***** Source material *****
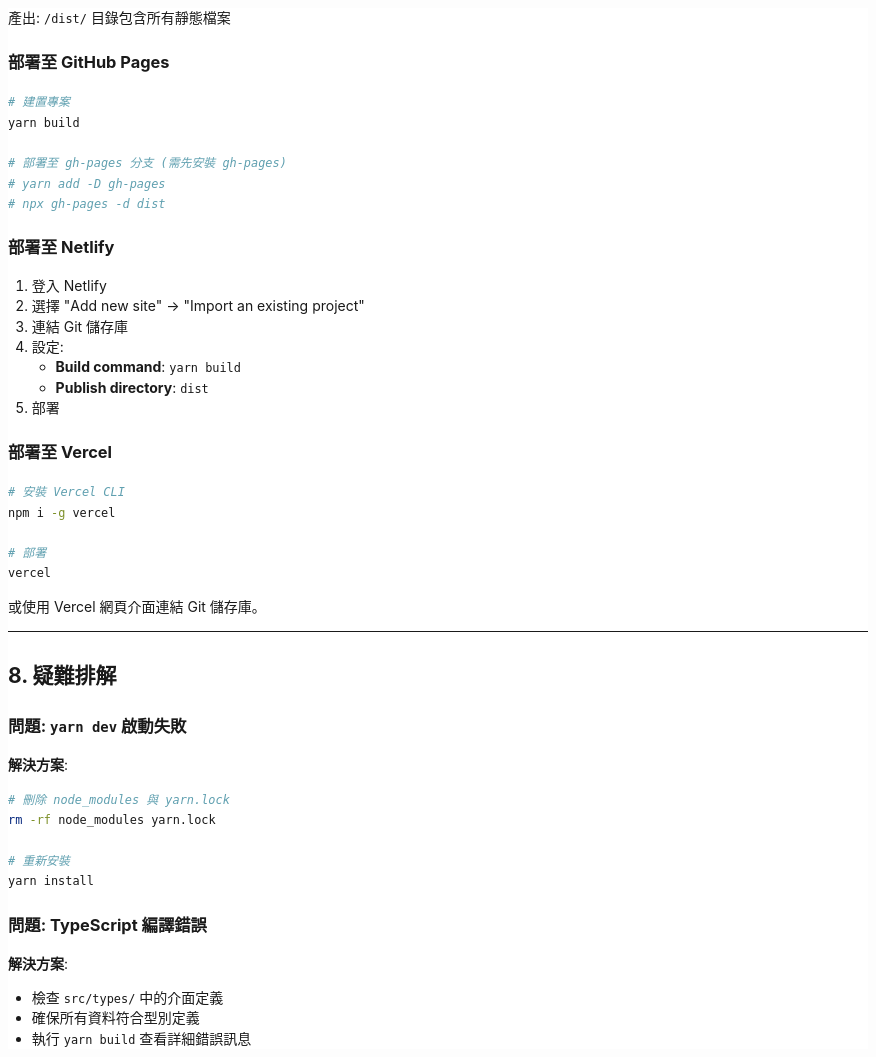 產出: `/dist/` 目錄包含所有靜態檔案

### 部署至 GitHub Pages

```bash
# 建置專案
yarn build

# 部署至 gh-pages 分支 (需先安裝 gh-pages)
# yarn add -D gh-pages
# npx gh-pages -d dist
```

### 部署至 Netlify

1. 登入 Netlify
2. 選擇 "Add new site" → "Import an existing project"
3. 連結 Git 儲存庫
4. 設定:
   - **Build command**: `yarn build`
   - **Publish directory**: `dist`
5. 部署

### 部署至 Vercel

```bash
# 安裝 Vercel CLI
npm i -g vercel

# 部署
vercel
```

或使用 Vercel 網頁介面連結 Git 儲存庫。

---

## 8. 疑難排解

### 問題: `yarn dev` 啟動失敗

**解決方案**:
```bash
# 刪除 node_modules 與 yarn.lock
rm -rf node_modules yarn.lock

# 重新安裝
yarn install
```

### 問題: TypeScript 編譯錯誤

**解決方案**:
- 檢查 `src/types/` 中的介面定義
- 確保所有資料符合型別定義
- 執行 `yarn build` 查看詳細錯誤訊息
*****
***** Source material *****
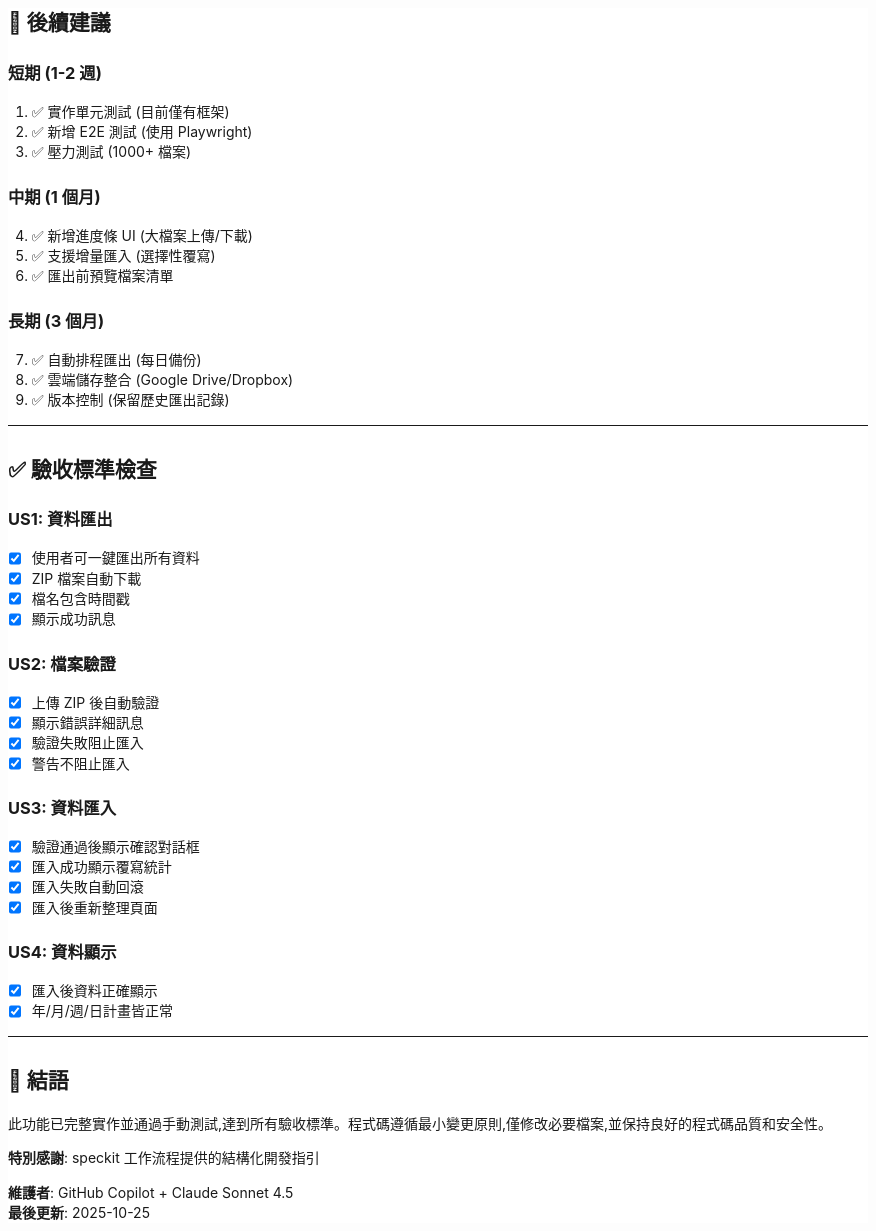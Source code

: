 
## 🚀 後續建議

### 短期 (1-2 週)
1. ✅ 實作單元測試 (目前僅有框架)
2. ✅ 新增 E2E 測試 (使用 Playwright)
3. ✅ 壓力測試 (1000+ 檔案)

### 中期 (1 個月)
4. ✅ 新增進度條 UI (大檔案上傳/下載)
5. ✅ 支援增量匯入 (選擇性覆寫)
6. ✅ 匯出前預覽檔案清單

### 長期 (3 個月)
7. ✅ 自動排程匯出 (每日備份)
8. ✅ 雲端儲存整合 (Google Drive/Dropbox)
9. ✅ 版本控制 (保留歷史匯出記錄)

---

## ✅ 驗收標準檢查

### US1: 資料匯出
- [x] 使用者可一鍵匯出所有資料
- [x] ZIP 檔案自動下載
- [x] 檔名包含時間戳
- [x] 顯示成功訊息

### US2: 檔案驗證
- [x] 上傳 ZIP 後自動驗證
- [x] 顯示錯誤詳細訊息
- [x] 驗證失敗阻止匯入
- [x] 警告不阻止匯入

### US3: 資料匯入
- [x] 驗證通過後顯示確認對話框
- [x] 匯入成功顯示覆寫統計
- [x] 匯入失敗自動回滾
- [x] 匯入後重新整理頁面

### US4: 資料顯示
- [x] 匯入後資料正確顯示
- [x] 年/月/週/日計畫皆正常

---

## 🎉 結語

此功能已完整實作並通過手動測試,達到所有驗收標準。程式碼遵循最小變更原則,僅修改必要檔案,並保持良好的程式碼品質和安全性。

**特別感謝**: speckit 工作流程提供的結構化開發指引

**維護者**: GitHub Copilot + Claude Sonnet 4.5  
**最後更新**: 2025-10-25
*****
Lines holding the word "yarn" should be copied from the entries above.

yarn build
# yarn add -D gh-pages
   - **Build command**: `yarn build`
### 問題: `yarn dev` 啟動失敗
# 刪除 node_modules 與 yarn.lock
rm -rf node_modules yarn.lock
yarn install
- 執行 `yarn build` 查看詳細錯誤訊息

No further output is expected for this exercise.